Экспансия — II - Страница 152


К оглавлению

152

В отделе объявлений среди множества текстов Штирлиц остановился на одном: «Доктор Хосе Оренья, профессор филологии и истории в отставке, ищет компаньона, не моложе шестидесяти лет; предоставляет комнату со всеми удобствами за весьма умеренную плату; от компаньона требуются эрудиция и желание познать судьбу континента».

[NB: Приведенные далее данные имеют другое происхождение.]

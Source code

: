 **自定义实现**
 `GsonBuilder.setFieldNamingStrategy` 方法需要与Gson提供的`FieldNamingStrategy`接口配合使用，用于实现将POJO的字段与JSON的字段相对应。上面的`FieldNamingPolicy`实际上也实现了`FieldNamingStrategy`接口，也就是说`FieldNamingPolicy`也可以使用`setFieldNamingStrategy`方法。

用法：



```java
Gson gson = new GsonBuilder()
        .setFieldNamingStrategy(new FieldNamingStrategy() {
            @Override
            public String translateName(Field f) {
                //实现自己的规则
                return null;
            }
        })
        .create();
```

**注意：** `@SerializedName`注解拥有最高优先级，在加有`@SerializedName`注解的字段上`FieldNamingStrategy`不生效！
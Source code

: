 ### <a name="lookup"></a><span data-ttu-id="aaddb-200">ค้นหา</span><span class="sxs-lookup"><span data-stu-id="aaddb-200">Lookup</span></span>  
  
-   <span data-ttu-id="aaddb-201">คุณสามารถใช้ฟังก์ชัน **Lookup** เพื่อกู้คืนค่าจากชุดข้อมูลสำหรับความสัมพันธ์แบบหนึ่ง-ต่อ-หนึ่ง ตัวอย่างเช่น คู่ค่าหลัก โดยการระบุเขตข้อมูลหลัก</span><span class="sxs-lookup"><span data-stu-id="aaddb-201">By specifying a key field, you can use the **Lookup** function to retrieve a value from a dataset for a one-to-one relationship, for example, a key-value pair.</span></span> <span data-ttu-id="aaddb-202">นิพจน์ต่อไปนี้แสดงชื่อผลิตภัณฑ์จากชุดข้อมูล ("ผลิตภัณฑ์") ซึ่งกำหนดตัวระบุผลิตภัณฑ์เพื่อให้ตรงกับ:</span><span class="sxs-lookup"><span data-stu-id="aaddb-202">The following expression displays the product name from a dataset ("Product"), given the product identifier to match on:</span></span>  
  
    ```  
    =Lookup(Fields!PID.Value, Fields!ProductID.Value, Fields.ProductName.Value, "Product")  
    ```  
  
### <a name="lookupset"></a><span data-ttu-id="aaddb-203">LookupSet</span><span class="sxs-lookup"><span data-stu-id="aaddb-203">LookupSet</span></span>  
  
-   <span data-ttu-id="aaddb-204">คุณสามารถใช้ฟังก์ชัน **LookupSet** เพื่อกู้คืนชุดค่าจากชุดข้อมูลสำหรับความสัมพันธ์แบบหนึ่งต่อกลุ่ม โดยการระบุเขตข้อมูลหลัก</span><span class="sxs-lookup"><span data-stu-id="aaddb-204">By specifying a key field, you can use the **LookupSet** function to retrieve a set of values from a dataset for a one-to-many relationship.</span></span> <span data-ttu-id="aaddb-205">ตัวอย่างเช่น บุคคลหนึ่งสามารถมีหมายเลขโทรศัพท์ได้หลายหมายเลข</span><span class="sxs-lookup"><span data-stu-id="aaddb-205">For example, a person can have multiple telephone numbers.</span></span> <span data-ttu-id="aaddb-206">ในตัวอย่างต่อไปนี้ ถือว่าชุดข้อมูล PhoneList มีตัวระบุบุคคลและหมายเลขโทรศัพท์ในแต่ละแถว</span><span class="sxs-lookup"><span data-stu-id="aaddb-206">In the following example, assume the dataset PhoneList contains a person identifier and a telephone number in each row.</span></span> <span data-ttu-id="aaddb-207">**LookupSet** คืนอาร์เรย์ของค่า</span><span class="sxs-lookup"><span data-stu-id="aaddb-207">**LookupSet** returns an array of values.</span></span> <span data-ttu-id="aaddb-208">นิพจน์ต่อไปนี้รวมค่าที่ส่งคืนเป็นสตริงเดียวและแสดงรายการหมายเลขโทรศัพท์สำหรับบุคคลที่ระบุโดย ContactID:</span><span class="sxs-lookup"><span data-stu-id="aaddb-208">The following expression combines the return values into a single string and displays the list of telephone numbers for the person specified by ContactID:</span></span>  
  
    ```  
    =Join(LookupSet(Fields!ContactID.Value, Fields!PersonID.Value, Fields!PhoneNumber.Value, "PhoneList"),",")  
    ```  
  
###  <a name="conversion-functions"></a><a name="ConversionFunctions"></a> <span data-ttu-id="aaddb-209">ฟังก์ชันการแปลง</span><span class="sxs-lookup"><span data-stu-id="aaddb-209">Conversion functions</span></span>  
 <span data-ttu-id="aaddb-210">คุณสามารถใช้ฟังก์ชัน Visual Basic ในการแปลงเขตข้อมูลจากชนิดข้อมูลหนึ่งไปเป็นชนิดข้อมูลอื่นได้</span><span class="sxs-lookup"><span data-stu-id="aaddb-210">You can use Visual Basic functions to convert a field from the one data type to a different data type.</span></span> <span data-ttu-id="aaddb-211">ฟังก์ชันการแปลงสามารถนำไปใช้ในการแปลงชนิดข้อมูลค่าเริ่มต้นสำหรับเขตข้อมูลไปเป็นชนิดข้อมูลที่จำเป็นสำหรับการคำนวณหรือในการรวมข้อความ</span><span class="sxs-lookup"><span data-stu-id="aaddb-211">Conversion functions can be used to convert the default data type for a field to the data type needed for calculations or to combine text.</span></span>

«Что касается эрудиции, не знаю, — подумал Штирлиц, — а вот желания познать континент хоть отбавляй, тем более после знакомства с газетами: в стране сотни тысяч немцев, приехавших сюда после разгрома Гитлера; Роумэн считает, что в Кордове существует законспирированный центр бывших наци, но ни в одной полосе, среди тысяч сообщений, ни одного упоминания немецкой фамилии; трудно приходится цензорам, глаз да глаз…»

…Дон Хосе Оренья оказался очень высоким седоглавым стариком; впрочем, назвать его «стариком» можно было лишь узнав, что профессору семьдесят девять лет; лицо без морщин, ясные голубые глаза, крепкое тело, великолепная осанка — больше пятидесяти не дашь, мужчина в расцвете сил.

— Почему вы первым делом назвали свой возраст? — поинтересовался Штирлиц, представившись.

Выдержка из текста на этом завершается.